Today’s post is from the me with my head under the hood. Here are a few thoughts about what happens in the making and the molding. Sometimes that part of the process takes precedence, when it is helpful to step back a bit to see if you can see a larger arc, a better sense of where you’ve been and where you seem to be heading. These three quotes speak to much of what I’ve been mulling over lately.
This list was found in the papers of Richard Diebenkorn after his death in 1993. (Spelling and capitalization are left untouched.)
Notes to myself on beginning a painting
1. attempt what is not certain. Certainty may or may not come later. It may then be a valuable delusion.

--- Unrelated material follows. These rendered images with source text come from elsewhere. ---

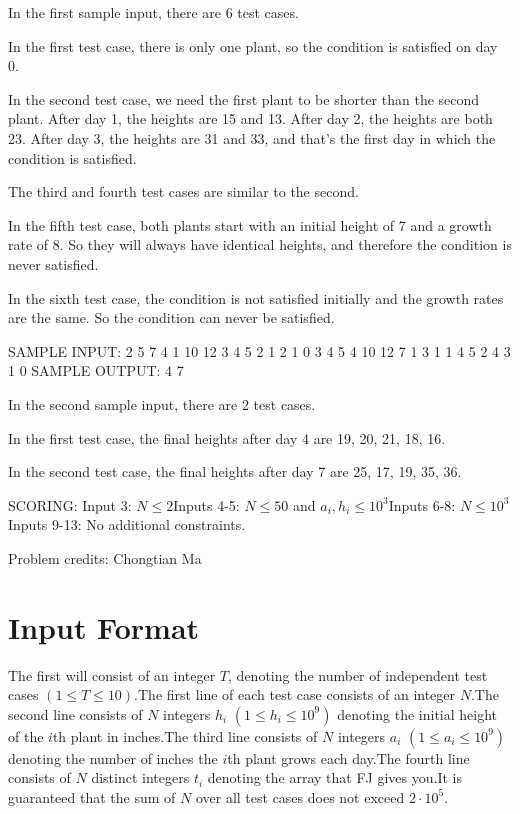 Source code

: \documentclass[12pt]{article}
\begin{document}
In the first sample input, there are 6 test cases.

In the first test case, there is only one plant, so the condition is satisfied
on day 0.

In the second test case, we need the first plant to be shorter than the second
plant.  After day 1, the heights are 15 and 13.  After day 2, the heights are
both 23.  After day 3, the heights are 31 and 33, and that's the first day in
which the condition is satisfied.

The third and fourth test cases are similar to the second.

In the fifth test case, both plants start with an initial height of 7 and a
growth rate of 8.  So they will always have identical heights, and therefore the
condition is never satisfied.

In the sixth test case, the condition is not satisfied initially and the growth
rates are the same. So the condition can never be satisfied.

SAMPLE INPUT:
2
5
7 4 1 10 12
3 4 5 2 1
2 1 0 3 4
5
4 10 12 7 1
3 1 1 4 5
2 4 3 1 0
SAMPLE OUTPUT: 
4
7

In the second sample input, there are 2 test cases.

In the first test case, the final heights after day 4 are 19, 20, 21, 18, 16.

In the second test case, the final heights after day 7 are 25, 17, 19, 35, 36.

SCORING:
Input 3: $N \le 2$Inputs 4-5: $N \le 50$ and $a_i, h_i \le 10^3$Inputs 6-8: $N \le 10^3$Inputs 9-13: No additional constraints.


Problem credits: Chongtian Ma



\section*{Input Format}
The first will consist of an integer $T$, denoting the number of independent
test cases $(1 \leq T \leq 10)$.The first line of each test case consists of an integer $N$.The second line consists of $N$ integers $h_i$ $(1 \leq h_i \leq 10^9)$ denoting
the initial height of the $i$th plant in inches.The third line consists of $N$ integers $a_i$ $(1 \leq a_i \leq 10^9)$ denoting
the number of inches the $i$th plant grows each day.The fourth line consists of $N$ distinct integers $t_i$ denoting the array that
FJ gives you.It is guaranteed that the sum of $N$ over all test cases does not exceed
$2\cdot 10^5$.
\end{document}
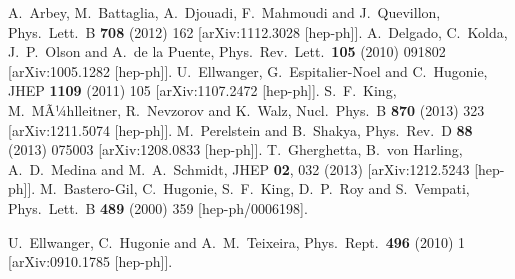 \documentclass[final,3p,times,pdflatex]{elsarticle}
\begin{document}
\begin{thebibliography}{10}
  A.~Arbey, M.~Battaglia, A.~Djouadi, F.~Mahmoudi and J.~Quevillon,
  Phys.\ Lett.\ B {\bf 708} (2012) 162
  [arXiv:1112.3028 [hep-ph]].
  A.~Delgado, C.~Kolda, J.~P.~Olson and A.~de la Puente,
  Phys.\ Rev.\ Lett.\  {\bf 105} (2010) 091802
  [arXiv:1005.1282 [hep-ph]].
  U.~Ellwanger, G.~Espitalier-Noel and C.~Hugonie,
  JHEP {\bf 1109} (2011) 105
  [arXiv:1107.2472 [hep-ph]].
  S.~F.~King, M.~MÃ¼hlleitner, R.~Nevzorov and K.~Walz,
  Nucl.\ Phys.\ B {\bf 870} (2013) 323
  [arXiv:1211.5074 [hep-ph]].
  M.~Perelstein and B.~Shakya,
  Phys.\ Rev.\ D {\bf 88} (2013) 075003
  [arXiv:1208.0833 [hep-ph]].
  T.~Gherghetta, B.~von Harling, A.~D.~Medina and M.~A.~Schmidt,
  JHEP {\bf 02}, 032 (2013)
  [arXiv:1212.5243 [hep-ph]].
  M.~Bastero-Gil, C.~Hugonie, S.~F.~King, D.~P.~Roy and S.~Vempati,
  Phys.\ Lett.\ B {\bf 489} (2000) 359
  [hep-ph/0006198].

  U.~Ellwanger, C.~Hugonie and A.~M.~Teixeira,
  Phys.\ Rept.\  {\bf 496} (2010) 1
  [arXiv:0910.1785 [hep-ph]].


\end{thebibliography}
\end{document}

2. The pretty, initial position which falls short of completeness is not to be valued — except as a stimulus for further moves.

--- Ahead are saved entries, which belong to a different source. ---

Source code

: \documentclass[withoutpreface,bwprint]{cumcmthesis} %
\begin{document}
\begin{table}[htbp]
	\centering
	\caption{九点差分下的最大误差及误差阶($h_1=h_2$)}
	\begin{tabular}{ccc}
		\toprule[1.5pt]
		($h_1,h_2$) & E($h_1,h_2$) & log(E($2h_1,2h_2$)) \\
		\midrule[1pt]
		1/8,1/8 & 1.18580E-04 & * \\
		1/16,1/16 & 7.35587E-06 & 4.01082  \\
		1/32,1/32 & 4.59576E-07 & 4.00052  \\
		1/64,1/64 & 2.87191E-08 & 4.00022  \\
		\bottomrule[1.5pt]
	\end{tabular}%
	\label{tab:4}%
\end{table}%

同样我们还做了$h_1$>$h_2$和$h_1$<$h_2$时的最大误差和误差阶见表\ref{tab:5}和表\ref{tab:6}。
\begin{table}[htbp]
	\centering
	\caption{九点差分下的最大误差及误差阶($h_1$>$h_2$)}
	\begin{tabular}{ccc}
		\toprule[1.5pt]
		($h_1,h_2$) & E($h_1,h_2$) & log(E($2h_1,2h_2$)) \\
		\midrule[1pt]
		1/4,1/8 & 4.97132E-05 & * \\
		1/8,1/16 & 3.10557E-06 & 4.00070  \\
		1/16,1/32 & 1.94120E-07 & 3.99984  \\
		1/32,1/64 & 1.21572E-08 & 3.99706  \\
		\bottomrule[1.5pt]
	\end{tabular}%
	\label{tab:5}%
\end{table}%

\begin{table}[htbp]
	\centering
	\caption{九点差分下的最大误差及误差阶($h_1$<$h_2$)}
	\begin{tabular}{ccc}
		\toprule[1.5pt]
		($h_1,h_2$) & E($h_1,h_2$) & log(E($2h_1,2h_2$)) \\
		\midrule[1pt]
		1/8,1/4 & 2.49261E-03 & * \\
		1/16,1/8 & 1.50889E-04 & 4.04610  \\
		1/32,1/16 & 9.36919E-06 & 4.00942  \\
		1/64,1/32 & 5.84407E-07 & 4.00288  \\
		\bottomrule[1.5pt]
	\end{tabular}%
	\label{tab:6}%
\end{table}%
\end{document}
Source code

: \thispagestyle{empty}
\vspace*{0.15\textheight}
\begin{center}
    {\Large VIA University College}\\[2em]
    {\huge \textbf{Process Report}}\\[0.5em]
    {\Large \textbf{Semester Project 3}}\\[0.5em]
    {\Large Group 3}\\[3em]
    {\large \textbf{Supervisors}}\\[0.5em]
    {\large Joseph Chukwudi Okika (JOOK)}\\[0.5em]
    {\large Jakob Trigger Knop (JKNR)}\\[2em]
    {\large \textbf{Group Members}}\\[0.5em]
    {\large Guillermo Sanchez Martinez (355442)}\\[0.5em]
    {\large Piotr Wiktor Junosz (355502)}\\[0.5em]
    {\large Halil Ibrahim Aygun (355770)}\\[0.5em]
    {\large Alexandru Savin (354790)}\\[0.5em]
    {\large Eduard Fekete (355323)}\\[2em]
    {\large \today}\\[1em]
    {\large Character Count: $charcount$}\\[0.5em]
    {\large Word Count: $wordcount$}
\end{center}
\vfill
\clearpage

3. Do search. But in order to find other than what is searched for.
4. Use and respond to the initial fresh qualities but consider them absolutely expendable.
5. Dont “discover” a subject — of any kind.
6. Somehow don’t be bored — but if you must, use it in action. Use its destructive potential.
6. Mistakes can’t be erased but they move you from your present position.
7. Keep thinking about Polyanna.
8. Tolerate chaos.
9. Be careful only in a perverse way.
The great question now is how to preserve and even honor the age-old stability of painting without falling into the trap of a frozen academicism. Richard Diebenkorn, in his figure and landscape paintings of the late 1950s and early 1960s, suggests a provocative balance, one worth reinvestigating. The bottom line is that each artist must now begin pretty much from scratch, obliged to develop both a personal conservatism and a personal radicalism. This is the painter’s predicament.
What matters is the shape-making impulse, the emergence and convergence of an excitement into a wholeness.